Output all entries precisely.

═════ Records for the task ═════

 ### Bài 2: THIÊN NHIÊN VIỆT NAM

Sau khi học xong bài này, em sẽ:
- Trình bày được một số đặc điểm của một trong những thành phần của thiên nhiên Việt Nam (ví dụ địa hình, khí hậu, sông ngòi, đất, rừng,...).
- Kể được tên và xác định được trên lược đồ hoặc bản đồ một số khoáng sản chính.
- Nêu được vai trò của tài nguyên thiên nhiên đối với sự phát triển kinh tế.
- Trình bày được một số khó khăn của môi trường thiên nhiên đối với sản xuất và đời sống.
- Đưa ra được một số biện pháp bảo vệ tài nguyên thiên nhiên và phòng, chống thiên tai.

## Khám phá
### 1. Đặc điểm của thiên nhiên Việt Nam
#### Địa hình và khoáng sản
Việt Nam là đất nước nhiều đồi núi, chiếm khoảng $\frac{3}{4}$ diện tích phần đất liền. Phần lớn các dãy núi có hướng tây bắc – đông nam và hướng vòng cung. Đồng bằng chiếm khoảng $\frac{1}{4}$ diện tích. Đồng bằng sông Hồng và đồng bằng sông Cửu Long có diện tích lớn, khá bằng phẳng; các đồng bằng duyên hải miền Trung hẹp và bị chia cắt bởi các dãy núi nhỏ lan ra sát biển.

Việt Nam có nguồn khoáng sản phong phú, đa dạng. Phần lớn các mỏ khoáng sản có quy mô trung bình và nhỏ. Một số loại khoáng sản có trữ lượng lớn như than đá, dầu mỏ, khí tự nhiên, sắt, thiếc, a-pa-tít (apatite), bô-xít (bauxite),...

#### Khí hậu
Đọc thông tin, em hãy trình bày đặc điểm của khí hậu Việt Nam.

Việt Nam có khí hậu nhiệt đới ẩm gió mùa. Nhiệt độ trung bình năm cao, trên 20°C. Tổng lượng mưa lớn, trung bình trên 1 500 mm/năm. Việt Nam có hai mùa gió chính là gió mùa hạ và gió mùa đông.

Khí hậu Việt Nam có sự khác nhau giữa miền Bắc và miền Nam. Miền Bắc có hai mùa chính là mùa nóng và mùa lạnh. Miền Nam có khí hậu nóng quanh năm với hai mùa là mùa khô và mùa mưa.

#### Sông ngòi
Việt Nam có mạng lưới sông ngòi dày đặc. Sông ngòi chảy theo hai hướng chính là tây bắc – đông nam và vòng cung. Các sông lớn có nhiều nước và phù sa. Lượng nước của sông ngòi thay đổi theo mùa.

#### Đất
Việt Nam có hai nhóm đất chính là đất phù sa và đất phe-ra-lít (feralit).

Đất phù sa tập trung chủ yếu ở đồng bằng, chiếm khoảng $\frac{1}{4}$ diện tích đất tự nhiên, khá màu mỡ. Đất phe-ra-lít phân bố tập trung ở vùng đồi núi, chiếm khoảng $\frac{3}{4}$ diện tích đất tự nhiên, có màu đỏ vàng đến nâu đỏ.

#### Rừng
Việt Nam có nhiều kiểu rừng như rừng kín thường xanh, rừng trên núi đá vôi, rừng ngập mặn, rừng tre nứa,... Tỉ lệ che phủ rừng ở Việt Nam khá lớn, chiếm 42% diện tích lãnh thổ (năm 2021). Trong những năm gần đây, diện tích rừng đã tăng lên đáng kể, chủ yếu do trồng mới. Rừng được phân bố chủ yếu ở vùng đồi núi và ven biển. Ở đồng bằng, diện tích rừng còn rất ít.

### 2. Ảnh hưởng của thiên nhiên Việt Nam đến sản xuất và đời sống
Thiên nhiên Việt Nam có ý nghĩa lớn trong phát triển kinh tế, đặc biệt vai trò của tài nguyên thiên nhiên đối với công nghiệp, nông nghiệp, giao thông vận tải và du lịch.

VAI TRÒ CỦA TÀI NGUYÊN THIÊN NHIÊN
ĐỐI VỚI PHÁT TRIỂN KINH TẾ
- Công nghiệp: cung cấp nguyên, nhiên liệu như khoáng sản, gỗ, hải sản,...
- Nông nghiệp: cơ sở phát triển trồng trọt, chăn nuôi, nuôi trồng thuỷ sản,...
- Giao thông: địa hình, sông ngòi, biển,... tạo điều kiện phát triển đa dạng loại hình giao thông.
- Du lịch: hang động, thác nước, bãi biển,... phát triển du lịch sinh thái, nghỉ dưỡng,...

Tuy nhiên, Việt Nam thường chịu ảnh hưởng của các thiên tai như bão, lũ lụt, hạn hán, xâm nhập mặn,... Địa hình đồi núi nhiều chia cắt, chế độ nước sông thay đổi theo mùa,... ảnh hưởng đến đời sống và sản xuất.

═════

**Task result:**
 ### Bài 2: THIÊN NHIÊN VIỆT NAM

Sau khi học xong bài này, em sẽ:
- Trình bày được một số đặc điểm của một trong những thành phần của thiên nhiên Việt Nam (ví dụ địa hình, khí hậu, sông ngòi, đất, rừng,...).
- Kể được tên và xác định được trên lược đồ hoặc bản đồ một số khoáng sản chính.
- Nêu được vai trò của tài nguyên thiên nhiên đối với sự phát triển kinh tế.
- Trình bày được một số khó khăn của môi trường thiên nhiên đối với sản xuất và đời sống.
- Đưa ra được một số biện pháp bảo vệ tài nguyên thiên nhiên và phòng, chống thiên tai.

## Khám phá
### 1. Đặc điểm của thiên nhiên Việt Nam
#### Địa hình và khoáng sản
Việt Nam là đất nước nhiều đồi núi, chiếm khoảng $\frac{3}{4}$ diện tích phần đất liền. Phần lớn các dãy núi có hướng tây bắc – đông nam và hướng vòng cung. Đồng bằng chiếm khoảng $\frac{1}{4}$ diện tích. Đồng bằng sông Hồng và đồng bằng sông Cửu Long có diện tích lớn, khá bằng phẳng; các đồng bằng duyên hải miền Trung hẹp và bị chia cắt bởi các dãy núi nhỏ lan ra sát biển.

Việt Nam có nguồn khoáng sản phong phú, đa dạng. Phần lớn các mỏ khoáng sản có quy mô trung bình và nhỏ. Một số loại khoáng sản có trữ lượng lớn như than đá, dầu mỏ, khí tự nhiên, sắt, thiếc, a-pa-tít (apatite), bô-xít (bauxite),...

#### Khí hậu
Đọc thông tin, em hãy trình bày đặc điểm của khí hậu Việt Nam.

Việt Nam có khí hậu nhiệt đới ẩm gió mùa. Nhiệt độ trung bình năm cao, trên 20°C. Tổng lượng mưa lớn, trung bình trên 1 500 mm/năm. Việt Nam có hai mùa gió chính là gió mùa hạ và gió mùa đông.

Khí hậu Việt Nam có sự khác nhau giữa miền Bắc và miền Nam. Miền Bắc có hai mùa chính là mùa nóng và mùa lạnh. Miền Nam có khí hậu nóng quanh năm với hai mùa là mùa khô và mùa mưa.

#### Sông ngòi
Việt Nam có mạng lưới sông ngòi dày đặc. Sông ngòi chảy theo hai hướng chính là tây bắc – đông nam và vòng cung. Các sông lớn có nhiều nước và phù sa. Lượng nước của sông ngòi thay đổi theo mùa.

#### Đất
Việt Nam có hai nhóm đất chính là đất phù sa và đất phe-ra-lít (feralit).

Đất phù sa tập trung chủ yếu ở đồng bằng, chiếm khoảng $\frac{1}{4}$ diện tích đất tự nhiên, khá màu mỡ. Đất phe-ra-lít phân bố tập trung ở vùng đồi núi, chiếm khoảng $\frac{3}{4}$ diện tích đất tự nhiên, có màu đỏ vàng đến nâu đỏ.

#### Rừng
Việt Nam có nhiều kiểu rừng như rừng kín thường xanh, rừng trên núi đá vôi, rừng ngập mặn, rừng tre nứa,... Tỉ lệ che phủ rừng ở Việt Nam khá lớn, chiếm 42% diện tích lãnh thổ (năm 2021). Trong những năm gần đây, diện tích rừng đã tăng lên đáng kể, chủ yếu do trồng mới. Rừng được phân bố chủ yếu ở vùng đồi núi và ven biển. Ở đồng bằng, diện tích rừng còn rất ít.

### 2. Ảnh hưởng của thiên nhiên Việt Nam đến sản xuất và đời sống
Thiên nhiên Việt Nam có ý nghĩa lớn trong phát triển kinh tế, đặc biệt vai trò của tài nguyên thiên nhiên đối với công nghiệp, nông nghiệp, giao thông vận tải và du lịch.

VAI TRÒ CỦA TÀI NGUYÊN THIÊN NHIÊN
ĐỐI VỚI PHÁT TRIỂN KINH TẾ
- Công nghiệp: cung cấp nguyên, nhiên liệu như khoáng sản, gỗ, hải sản,...
- Nông nghiệp: cơ sở phát triển trồng trọt, chăn nuôi, nuôi trồng thuỷ sản,...
- Giao thông: địa hình, sông ngòi, biển,... tạo điều kiện phát triển đa dạng loại hình giao thông.
- Du lịch: hang động, thác nước, bãi biển,... phát triển du lịch sinh thái, nghỉ dưỡng,...

Tuy nhiên, Việt Nam thường chịu ảnh hưởng của các thiên tai như bão, lũ lụt, hạn hán, xâm nhập mặn,... Địa hình đồi núi nhiều chia cắt, chế độ nước sông thay đổi theo mùa,... ảnh hưởng đến đời sống và sản xuất.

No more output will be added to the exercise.